Urban China provides a unique setting to examine the urban energy transitions. Rizhao, the Chinese ‘solar city’ is known for the rapid spread and popularization of solar hot water systems since the 1990s. In this paper we seek to understand how the specific urban conditions in Rizhao have favored the adoption of solar hot water systems to the extent that we can speak of an urban energy transition towards solar energy. To do so, this paper introduces a novel framework – the Dimensions of Urban Energy Transitions (DUET) framework – building upon theoretical thinking of both transitions studies and urban studies. The Rizhao case illustrates the dimensions of the DUET framework, analyzing specially the dynamic interactions between urban development processes and energy transitions.
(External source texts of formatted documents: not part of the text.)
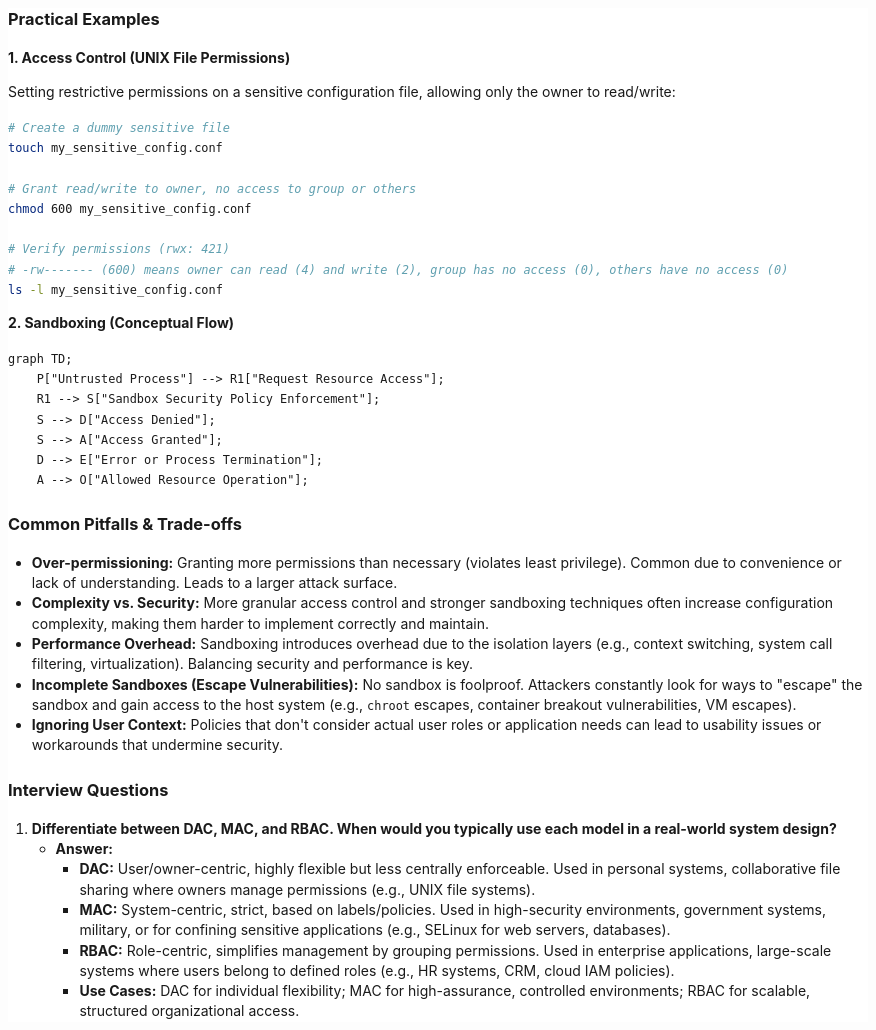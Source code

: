 ### Practical Examples

**1. Access Control (UNIX File Permissions)**

Setting restrictive permissions on a sensitive configuration file, allowing only the owner to read/write:

```sh
# Create a dummy sensitive file
touch my_sensitive_config.conf

# Grant read/write to owner, no access to group or others
chmod 600 my_sensitive_config.conf

# Verify permissions (rwx: 421)
# -rw------- (600) means owner can read (4) and write (2), group has no access (0), others have no access (0)
ls -l my_sensitive_config.conf
```

**2. Sandboxing (Conceptual Flow)**

```mermaid
graph TD;
    P["Untrusted Process"] --> R1["Request Resource Access"];
    R1 --> S["Sandbox Security Policy Enforcement"];
    S --> D["Access Denied"];
    S --> A["Access Granted"];
    D --> E["Error or Process Termination"];
    A --> O["Allowed Resource Operation"];
```

### Common Pitfalls & Trade-offs

*   **Over-permissioning:** Granting more permissions than necessary (violates least privilege). Common due to convenience or lack of understanding. Leads to a larger attack surface.
*   **Complexity vs. Security:** More granular access control and stronger sandboxing techniques often increase configuration complexity, making them harder to implement correctly and maintain.
*   **Performance Overhead:** Sandboxing introduces overhead due to the isolation layers (e.g., context switching, system call filtering, virtualization). Balancing security and performance is key.
*   **Incomplete Sandboxes (Escape Vulnerabilities):** No sandbox is foolproof. Attackers constantly look for ways to "escape" the sandbox and gain access to the host system (e.g., `chroot` escapes, container breakout vulnerabilities, VM escapes).
*   **Ignoring User Context:** Policies that don't consider actual user roles or application needs can lead to usability issues or workarounds that undermine security.

### Interview Questions

1.  **Differentiate between DAC, MAC, and RBAC. When would you typically use each model in a real-world system design?**
    *   **Answer:**
        *   **DAC:** User/owner-centric, highly flexible but less centrally enforceable. Used in personal systems, collaborative file sharing where owners manage permissions (e.g., UNIX file systems).
        *   **MAC:** System-centric, strict, based on labels/policies. Used in high-security environments, government systems, military, or for confining sensitive applications (e.g., SELinux for web servers, databases).
        *   **RBAC:** Role-centric, simplifies management by grouping permissions. Used in enterprise applications, large-scale systems where users belong to defined roles (e.g., HR systems, CRM, cloud IAM policies).
        *   **Use Cases:** DAC for individual flexibility; MAC for high-assurance, controlled environments; RBAC for scalable, structured organizational access.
The case of Rizhao shows that transition possibilities are continuously shaped by the ongoing conflicts and alignments between industry interests and territorial priorities.

Highlights

  • The expansion of solar hot water systems in urban China has been spectacular

  • Socio-technical innovations can hardly be separated from place-specific contexts, since the formation of socio-technical niches depends on socio-technical experimentation in specific places by a range of local actors (Castán Broto and Bulkeley, 2013)

  • This is true of urban sustainability transitions, in which socio-technical innovations depend on wider urban contexts where multiple processes of simultaneous reconfiguration take place (Hodson and Marvin, 2010)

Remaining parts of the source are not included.